Le 10 juillet, la PNG a enregistré son premier cas Delta officiel, et les professionnels de la santé du pays ont rapidement averti que la combinaison de taux de tests très faibles, d’un pourcentage élevé de tests positifs et d’un déploiement de vaccin extrêmement lent fournissait une “recette pour une propagation majeure”.

Les Fidji étaient déjà dans le vif du sujet à l’époque. Après que la souche mortelle Delta est entrée dans le pays via une brèche de quarantaine en avril, les taux d’infection par habitant sont devenus les plus élevés au monde au milieu de l’année.

Les infections quotidiennes ont atteint plus de 1 800 à la mi-juillet – un nombre énorme pour un pays de seulement 900 000 habitants. La crise a fait 647 morts.

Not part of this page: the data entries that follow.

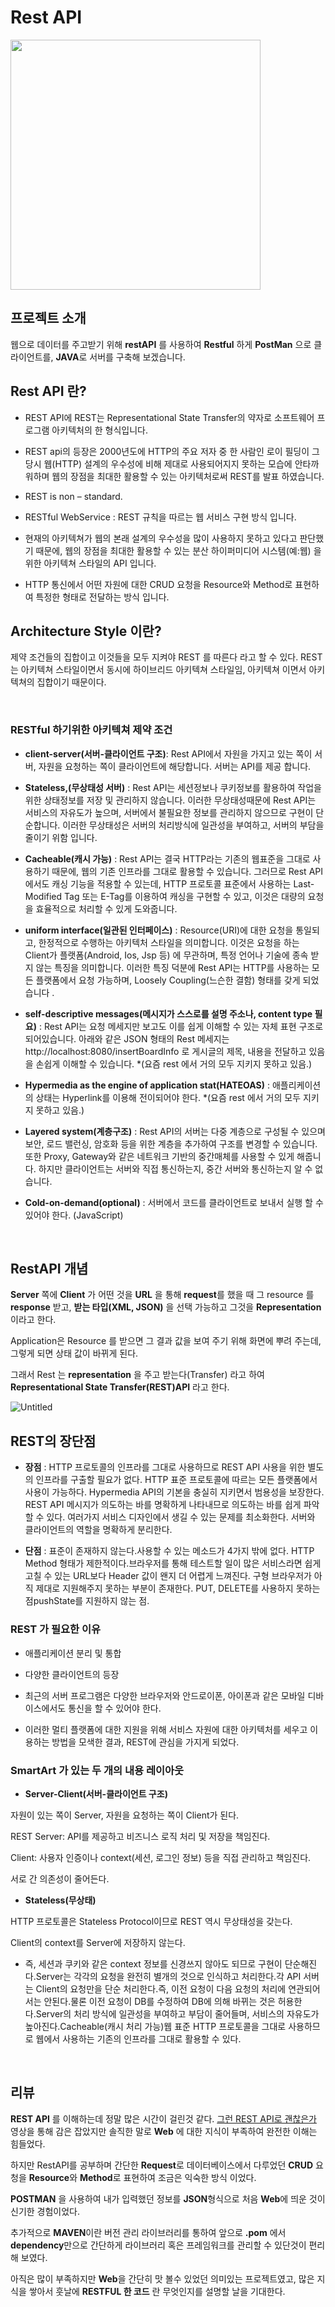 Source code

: # Rest API

<code><img height="400"
src = https://github.com/siilver94/rest-api/assets/57824945/448847d4-c068-42c4-b99b-c1fbf0f8347b></code>

## 프로젝트 소개

웹으로 데이터를 주고받기 위해 **restAPI** 를 사용하여 **Restful** 하게 **PostMan** 으로 클라이언트를, **JAVA**로 서버를 구축해 보겠습니다.

## Rest API 란?


- REST API에 REST는 Representational State Transfer의 약자로 소프트웨어 프로그램 아키텍처의 한 형식입니다.

- REST api의 등장은 2000년도에 HTTP의 주요 저자 중 한 사람인 로이 필딩이 그 당시 웹(HTTP) 설계의 우수성에 비해 제대로 사용되어지지 못하는 모습에 안타까워하며 웹의 장점을 최대한 활용할 수 있는 아키텍처로써 REST를 발표 하였습니다.

- REST is non – standard.

- RESTful WebService : REST 규칙을 따르는 웹 서비스 구현 방식 입니다.

- 현재의 아키텍쳐가 웹의 본래 설계의 우수성을 많이 사용하지 못하고 있다고 판단했기 때문에, 웹의 장점을 최대한 활용할 수 있는 분산 하이퍼미디어 시스템(예:웹) 을 위한 아키텍쳐 스타일의 API 입니다.

- HTTP 통신에서 어떤 자원에 대한 CRUD 요청을 Resource와 Method로 표현하여 특정한 형태로 전달하는 방식 입니다.

## Architecture Style 이란?

제약 조건들의 집합이고 이것들을 모두 지켜야 REST 를 따른다 라고 할 수 있다.
REST 는 아키텍쳐 스타일이면서 동시에 하이브리드 아키텍쳐 스타일임, 아키텍쳐 이면서 아키텍쳐의 집합이기 때문이다.

<br/>

### RESTful 하기위한 아키텍쳐 제약 조건

- **client-server(서버-클라이언트 구조)**: Rest API에서 자원을 가지고 있는 쪽이 서버, 자원을 요청하는 쪽이 클라이언트에 해당합니다. 서버는 API를 제공 합니다.

- **Stateless,(무상태성 서버)** : Rest API는 세션정보나 쿠키정보를 활용하여 작업을 위한 상태정보를 저장 및 관리하지 않습니다. 이러한 무상태성때문에 Rest API는 서비스의 자유도가 높으며, 서버에서 불필요한 정보를 관리하지 않으므로 구현이 단순합니다. 이러한 무상태성은 서버의 처리방식에 일관성을 부여하고, 서버의 부담을 줄이기 위함 입니다.

- **Cacheable(캐시 가능)** : Rest API는 결국 HTTP라는 기존의 웹표준을 그대로 사용하기 때문에, 웹의 기존 인프라를 그대로 활용할 수 있습니다. 그러므로 Rest API에서도 캐싱 기능을 적용할 수 있는데, HTTP 프로토콜 표준에서 사용하는 Last-Modified Tag 또는 E-Tag를 이용하여 캐싱을 구현할 수 있고, 이것은 대량의 요청을 효율적으로 처리할 수 있게 도와줍니다.

- **uniform interface(일관된 인터페이스)** :  Resource(URI)에 대한 요청을 통일되고, 한정적으로 수행하는 아키텍처 스타일을 의미합니다. 이것은 요청을 하는 Client가 플랫폼(Android, Ios, Jsp 등) 에 무관하며, 특정 언어나 기술에 종속 받지 않는 특징을 의미합니다. 이러한 특징 덕분에 Rest API는 HTTP를 사용하는 모든 플랫폼에서 요청 가능하며, Loosely Coupling(느슨한 결함) 형태를 갖게 되었습니다 .

- **self-descriptive messages(메시지가 스스로를 설명 주소나, content type 필요)** : Rest API는 요청 메세지만 보고도 이를 쉽게 이해할 수 있는 자체 표현 구조로 되어있습니다. 아래와 같은 JSON 형태의 Rest 메세지는 http://localhost:8080/insertBoardInfo 로 게시글의 제목, 내용을 전달하고 있음을 손쉽게 이해할 수 있습니다.   *(요즘 rest 에서 거의 모두 지키지 못하고 있음.)

- **Hypermedia as the engine of application stat(HATEOAS)** : 애플리케이션의 상태는 Hyperlink를 이용해 전이되어야 한다.  *(요즘 rest 에서 거의 모두 지키지 못하고 있음.)

- **Layered system(계층구조)** : Rest API의 서버는 다중 계층으로 구성될 수 있으며 보안, 로드 밸런싱, 암호화 등을 위한 계층을 추가하여 구조를 변경할 수 있습니다. 또한 Proxy, Gateway와 같은 네트워크 기반의 중간매체를 사용할 수 있게 해줍니다. 하지만 클라이언트는 서버와 직접 통신하는지, 중간 서버와 통신하는지 알 수 없습니다.

- **Cold-on-demand(optional)** : 서버에서 코드를 클라이언트로 보내서 실행 할 수 있어야 한다. (JavaScript)


<br/>


## RestAPI 개념


**Server** 쪽에 **Client** 가 어떤 것을 **URL** 을 통해 **request**를  했을 때 그 resource 를 **response** 받고, **받는 타입(XML, JSON)** 을 선택 가능하고 그것을 **Representation** 이라고 한다.

Application은 Resource 를 받으면 그 결과 값을 보여 주기 위해 화면에 뿌려 주는데, 그렇게 되면 상태 값이 바뀌게 된다.

그래서 Rest 는 **representation** 을 주고 받는다(Transfer) 
라고 하여 **Representational State Transfer(REST)API** 라고 한다.


![Untitled](https://user-images.githubusercontent.com/57824945/76495089-85648800-6479-11ea-9e21-f869fdbc1097.png)

### 
### 
## REST의 장단점

- **장점** : HTTP 프로토콜의 인프라를 그대로 사용하므로 REST API 사용을 위한 별도의 인프라를 구출할 필요가 없다. HTTP 표준 프로토콜에 따르는 모든 플랫폼에서 사용이 가능하다. Hypermedia API의 기본을 충실히 지키면서 범용성을 보장한다. REST API 메시지가 의도하는 바를 명확하게 나타내므로 의도하는 바를 쉽게 파악할 수 있다. 여러가지 서비스 디자인에서 생길 수 있는 문제를 최소화한다. 서버와 클라이언트의 역할을 명확하게 분리한다.


- **단점** : 표준이 존재하지 않는다.사용할 수 있는 메소드가 4가지 밖에 없다. HTTP Method 형태가 제한적이다.브라우저를 통해 테스트할 일이 많은 서비스라면 쉽게 고칠 수 있는 URL보다 Header 값이 왠지 더 어렵게 느껴진다. 구형 브라우저가 아직 제대로 지원해주지 못하는 부분이 존재한다. PUT, DELETE를 사용하지 못하는 점pushState를 지원하지 않는 점.


### REST 가 필요한 이유

- 애플리케이션 분리 및 통합

- 다양한 클라이언트의 등장

- 최근의 서버 프로그램은 다양한 브라우저와 안드로이폰, 아이폰과 같은 모바일
디바이스에서도 통신을 할 수 있어야 한다.

- 이러한 멀티 플랫폼에 대한 지원을 위해 서비스 자원에 대한 아키텍처를 세우고
이용하는 방법을 모색한 결과, REST에 관심을 가지게 되었다.

### SmartArt 가 있는 두 개의 내용 레이아웃

- **Server-Client(서버-클라이언트 구조)**

자원이 있는 쪽이 Server, 자원을 요청하는 쪽이 Client가 된다.

REST Server: API를 제공하고 비즈니스 로직 처리 및 저장을 책임진다.

Client: 사용자 인증이나 context(세션, 로그인 정보) 등을 직접 관리하고 책임진다.

서로 간 의존성이 줄어든다.

- **Stateless(무상태)**

HTTP 프로토콜은 Stateless Protocol이므로 REST 역시 무상태성을 갖는다.

Client의 context를 Server에 저장하지 않는다.

- 즉, 세션과 쿠키와 같은 context 정보를 신경쓰지 않아도 되므로 구현이
단순해진다.Server는 각각의 요청을 완전히 별개의 것으로 인식하고 처리한다.각
API 서버는 Client의 요청만을 단순 처리한다.즉, 이전 요청이 다음 요청의 처리에
연관되어서는 안된다.물론 이전 요청이 DB를 수정하여 DB에 의해 바뀌는 것은
허용한다.Server의 처리 방식에 일관성을 부여하고 부담이 줄어들며, 서비스의
자유도가 높아진다.Cacheable(캐시 처리 가능)웹 표준 HTTP 프로토콜을 그대로
사용하므로 웹에서 사용하는 기존의 인프라를 그대로 활용할 수 있다.


<br/>


## 리뷰

**REST API** 를 이해하는데 정말 많은 시간이 걸린것 같다.
[그런 REST API로 괜찮은가](https://www.youtube.com/watch?v=RP_f5dMoHFc) 영상을 통해 감은 잡았지만 솔직한 말로
**Web** 에 대한 지식이 부족하여 완전한 이해는 힘들었다.

하지만 RestAPI를 공부하며 간단한 **Request**로 데이터베이스에서 다루었던 **CRUD** 요청을 **Resource**와 **Method**로 표현하여
조금은 익숙한 방식 이었다.

**POSTMAN** 을 사용하여 내가 입력했던 정보를 **JSON**형식으로 처음 **Web**에 띄운 것이 신기한 경험이었다.

추가적으로 **MAVEN**이란 버전 관리 라이브러리를 통하여 앞으로 **.pom** 에서 **dependency**만으로 간단하게 라이브러리 혹은 프레임워크를 관리할 수 있단것이 편리해 보였다.

아직은 많이 부족하지만 **Web**을 간단히 맛 볼수 있었던 의미있는 프로젝트였고, 많은 지식을 쌓아서 훗날에 **RESTFUL 한 코드** 란 
무엇인지를 설명할  날을 기대한다.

Avance rapide de plusieurs mois et PNG et Fidji vont dans des directions opposées. Plus de 95 % des Fidjiens éligibles âgés de plus de 18 ans ont désormais reçu leur premier vaccin, et 80 % sont désormais entièrement vaccinés .

En revanche, la PNG est en proie à une vague majeure, avec moins de 1% de la population totale entièrement vaccinée. La PNG est à la traîne d’une grande partie du monde.

Pourquoi deux pays du Pacifique, qui partagent des liens culturels mélanésiens, ont-ils géré leurs déploiements de vaccins de manière si différente ?

Pas une question de géographie ou d’approvisionnement en vaccins

Le taux d’infection quotidien des Fidji est aujourd’hui de 4% de ce qu’il était au pic, et il est en baisse. Moins de 50 nouveaux cas sont actuellement signalés en moyenne chaque jour.

En PNG, le taux d’infection officiel est désormais en moyenne d’un peu moins de 300 nouveaux cas par jour, mais cela sous-estime considérablement la réalité de ce qui se passe dans le pays.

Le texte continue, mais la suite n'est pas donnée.